§ Task data:
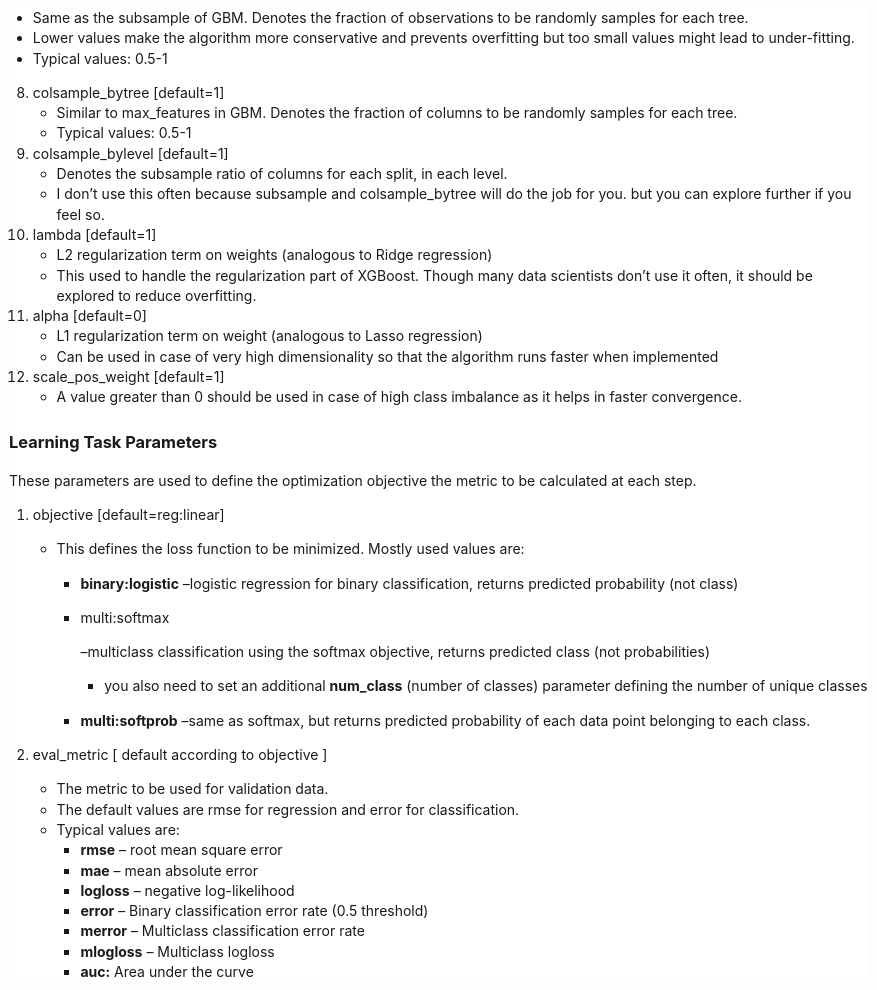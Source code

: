    - Same as the subsample of GBM. Denotes the fraction of observations to be randomly samples for each tree.
   - Lower values make the algorithm more conservative and prevents overfitting but too small values might lead to under-fitting.
   - Typical values: 0.5-1
8. colsample_bytree [default=1]
   - Similar to max_features in GBM. Denotes the fraction of columns to be randomly samples for each tree.
   - Typical values: 0.5-1
9. colsample_bylevel [default=1]
   - Denotes the subsample ratio of columns for each split, in each level.
   - I don’t use this often because subsample and colsample_bytree will do the job for you. but you can explore further if you feel so.
10. lambda [default=1]
    - L2 regularization term on weights (analogous to Ridge regression)
    - This used to handle the regularization part of XGBoost. Though many data scientists don’t use it often, it should be explored to reduce overfitting.
11. alpha [default=0]
    - L1 regularization term on weight (analogous to Lasso regression)
    - Can be used in case of very high dimensionality so that the algorithm runs faster when implemented
12. scale_pos_weight [default=1]
    - A value greater than 0 should be used in case of high class imbalance as it helps in faster convergence.

 

### Learning Task Parameters

These parameters are used to define the optimization objective the metric to be calculated at each step.

1. objective [default=reg:linear]

   - This defines the loss function to be minimized. Mostly used values are:

     - **binary:logistic** –logistic regression for binary classification, returns predicted probability (not class)

     - multi:softmax

        

       –multiclass classification using the softmax objective, returns predicted class (not probabilities)

       - you also need to set an additional **num_class** (number of classes) parameter defining the number of unique classes

     - **multi:softprob** –same as softmax, but returns predicted probability of each data point belonging to each class.

2. eval_metric [ default according to objective ]

   - The metric to be used for validation data.
   - The default values are rmse for regression and error for classification.
   - Typical values are:
     - **rmse** – root mean square error
     - **mae** – mean absolute error
     - **logloss** – negative log-likelihood
     - **error** – Binary classification error rate (0.5 threshold)
     - **merror** – Multiclass classification error rate
     - **mlogloss** – Multiclass logloss
     - **auc:** Area under the curve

§ What needs to be done: The required answer is the run of lines above, starting at the line with "8. colsample_bytree [default=1]" and ending at the line with "- L2 regularization", reproduced exactly with both ends.

§ Solution:
8. colsample_bytree [default=1]
   - Similar to max_features in GBM. Denotes the fraction of columns to be randomly samples for each tree.
   - Typical values: 0.5-1
9. colsample_bylevel [default=1]
   - Denotes the subsample ratio of columns for each split, in each level.
   - I don’t use this often because subsample and colsample_bytree will do the job for you. but you can explore further if you feel so.
10. lambda [default=1]
    - L2 regularization term on weights (analogous to Ridge regression)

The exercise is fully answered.